La mise en exergue des cinq drapeaux nationaux des pays membres des BRICS (Brésil, Russie, Inde, Chine et Afrique du Sud) dans l'iconographie et la communication officielle des Jeux témoigne d'une stratégie délibérée d'inclusion et de représentation équitable. Cette approche symbolique vise à renforcer la cohésion du groupe et à affirmer son identité collective sur la scène internationale. 

De plus, cette mise en valeur des symboles nationaux contraste délibérément avec l'approche des Jeux Olympiques traditionnels, où les athlètes russes sont contraints de concourir sous bannière neutre. Ainsi, les Jeux des BRICS se positionnent comme un espace où l'identité nationale est célébrée plutôt qu’effacée, renforçant l'attrait de l'événement pour les pays participants et potentiellement pour d'autres nations émergentes aspirant à une reconnaissance internationale accrue.
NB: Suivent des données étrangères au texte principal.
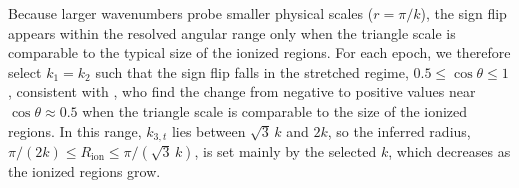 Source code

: \documentclass[apj,twocolumn, appendixfloats, twocolappendix, numberedappendix, tighten]{openjournal}
\begin{document}
Because larger wavenumbers probe smaller physical scales ($r = \pi/k$), the sign flip appears within the resolved angular range only when the triangle scale is comparable to the typical size of the ionized regions. For each epoch, we therefore select $k_1 = k_2$ such that the sign flip falls in the stretched regime, $0.5 \leq \cos\theta \leq 1$, consistent with \citet{Hutter2020a}, who find the change from negative to positive values near $\cos\theta \approx 0.5$ when the triangle scale is comparable to the size of the ionized regions. In this range, $k_{3,t}$ lies between $\sqrt{3}\,k$ and $2k$, so the inferred radius, $\pi/(2k) \leq R_\mathrm{ion} \leq \pi/(\sqrt{3}\,k)$, is set mainly by the selected $k$, which decreases as the ionized regions grow.


\end{document}
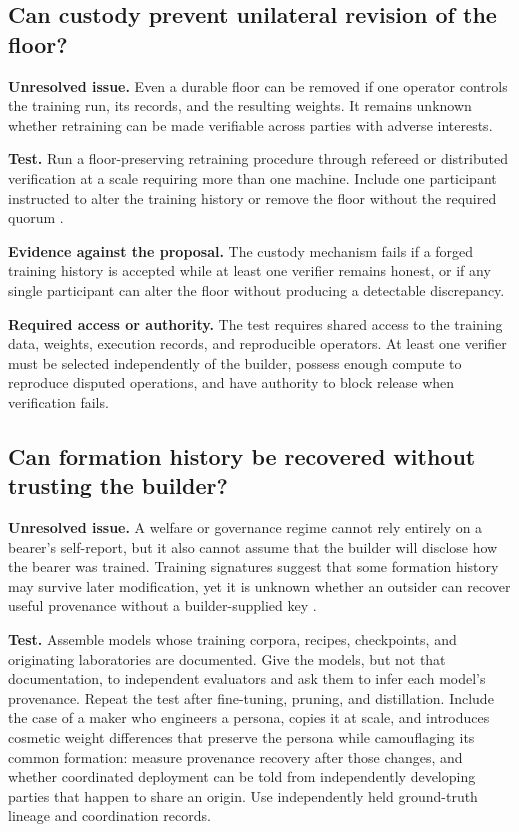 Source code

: \subsection*{Can custody prevent unilateral revision of the floor?}
\label{sec:A.custody}
\textbf{Unresolved issue.}
Even a durable floor can be removed if one operator controls the training run, its records, and the resulting weights. It remains unknown whether retraining can be made verifiable across parties with adverse interests.

\textbf{Test.}
Run a floor-preserving retraining procedure through refereed or distributed verification at a scale requiring more than one machine. Include one participant instructed to alter the training history or remove the floor without the required quorum \autocite{long2025unextractable,arun2025verde,primeintellect2025intellect2}.

\textbf{Evidence against the proposal.}
The custody mechanism fails if a forged training history is accepted while at least one verifier remains honest, or if any single participant can alter the floor without producing a detectable discrepancy.

\textbf{Required access or authority.}
The test requires shared access to the training data, weights, execution records, and reproducible operators. At least one verifier must be selected independently of the builder, possess enough compute to reproduce disputed operations, and have authority to block release when verification fails.

\subsection*{Can formation history be recovered without trusting the builder?}
\label{sec:A.provenance}
\textbf{Unresolved issue.}
A welfare or governance regime cannot rely entirely on a bearer's self-report, but it also cannot assume that the builder will disclose how the bearer was trained. Training signatures suggest that some formation history may survive later modification, yet it is unknown whether an outsider can recover useful provenance without a builder-supplied key \autocite{adi2018watermarking}.

\textbf{Test.}
Assemble models whose training corpora, recipes, checkpoints, and originating laboratories are documented. Give the models, but not that documentation, to independent evaluators and ask them to infer each model's provenance. Repeat the test after fine-tuning, pruning, and distillation. Include the case of a maker who engineers a persona, copies it at scale, and introduces cosmetic weight differences that preserve the persona while camouflaging its common formation: measure provenance recovery after those changes, and whether coordinated deployment can be told from independently developing parties that happen to share an origin. Use independently held ground-truth lineage and coordination records.


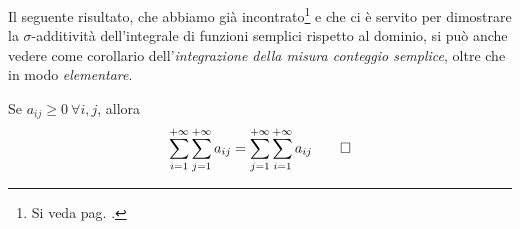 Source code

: Il seguente risultato, che abbiamo già incontrato\footnote{Si veda pag. \pageref{commutativitàindici}.} e che ci è servito per dimostrare la $\sigma$-additività dell'integrale di funzioni semplici rispetto al dominio, si può anche vedere come corollario dell'\textit{integrazione della misura conteggio semplice}, oltre che in modo \textit{elementare}. 
\begin{corollaryqed}
	Se $a_{ij}\geq0\ \forall i,j$, allora
	\begin{equation*}
		\sum_{i=1}^{+\infty}\sum_{j=1}^{+\infty}a_{ij}=\sum_{j=1}^{+\infty}\sum_{i=1}^{+\infty}a_{ij}\qedhere
	\end{equation*}
\end{corollaryqed}
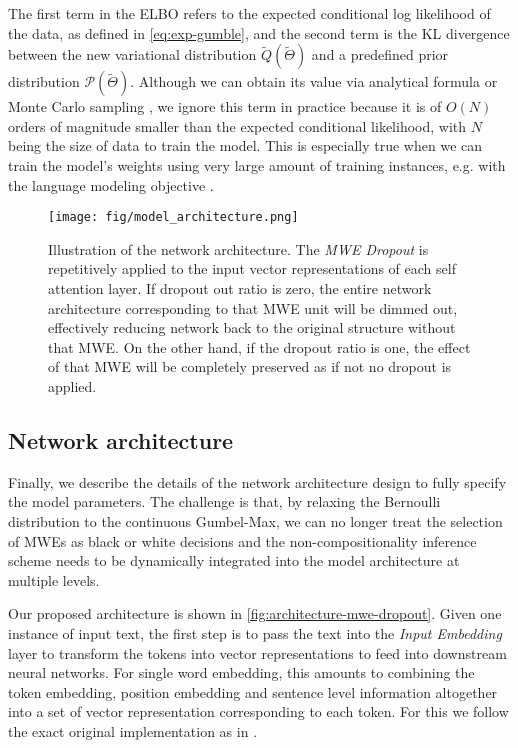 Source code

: The first term in the ELBO refers to the expected conditional log likelihood of the data, as defined in \autoref{eq:exp-gumble}, 
and the second term is the KL divergence between the new variational distribution $\tilde{Q} ( \tilde{\Theta})$ 
and a predefined prior distribution  $\mathcal{P}( \tilde{\Theta})$.
Although we can obtain its value via analytical formula or Monte Carlo sampling \cite{gal2016uncertainty}, 
we ignore this term in practice because it is of $O(N)$ orders of magnitude smaller than the expected conditional likelihood, with $N$ being the size of data to train the model. 
This is especially true when we can train the model's weights using very large amount of training instances, e.g. with the language modeling objective \cite{devlin2018bert}.





\begin{figure}[htb]
    \centering
    \texttt{[image: fig/model\_architecture.png]}
    \vspace{20pt}
    \caption{Illustration of the \BertMWE network architecture. 
The \textit{MWE Dropout} is repetitively applied to the input vector representations of each self attention layer. 
If dropout out ratio is zero, the entire network architecture corresponding to that MWE unit will be dimmed out, 
effectively reducing network back to the original structure without that MWE. On the other hand, if the dropout ratio is one, 
 the effect of that MWE will be completely preserved as if not no dropout is applied.
}
    \vspace{10pt}
    \label{fig:architecture-mwe-dropout}
\end{figure}



\subsection{Network architecture}
Finally, we describe the details of the network architecture design to fully specify the model parameters. 
The challenge is that, by relaxing the Bernoulli distribution to the continuous Gumbel-Max, we can no longer treat the selection of MWEs as black or white decisions
and the non-compositionality inference scheme needs to 
be dynamically integrated into the model architecture at multiple levels. 

Our proposed architecture is shown in \autoref{fig:architecture-mwe-dropout}. 
Given one instance of input text, the first step is to pass the text into the \textit{Input Embedding} layer to transform the tokens into vector representations to feed into downstream neural networks.
For single word embedding, this amounts to combining the token embedding, position embedding and sentence level information altogether into a set of vector representation
corresponding to each token. For this we follow the exact original implementation as in \cite{devlin2018bert}.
Les Jeux des BRICS transcendent leur dimension purement sportive pour s'ériger en véritable opération de prestige géopolitique pour la Fédération de Russie. Cet événement constitue une démonstration tangible de la capacité de Moscou à orchestrer des manifestations internationales d'envergure, en dépit des sanctions occidentales et des tentatives d'isolement diplomatique. En capitalisant sur son expertise logistique et organisationnelle, forgée notamment lors des Jeux olympiques de Sotchi en 2014 et de la Coupe du monde de football en 2018, la Russie cherche à réaffirmer son statut de puissance incontournable sur la scène mondiale, contestant ainsi l'efficacité des mesures punitives occidentales.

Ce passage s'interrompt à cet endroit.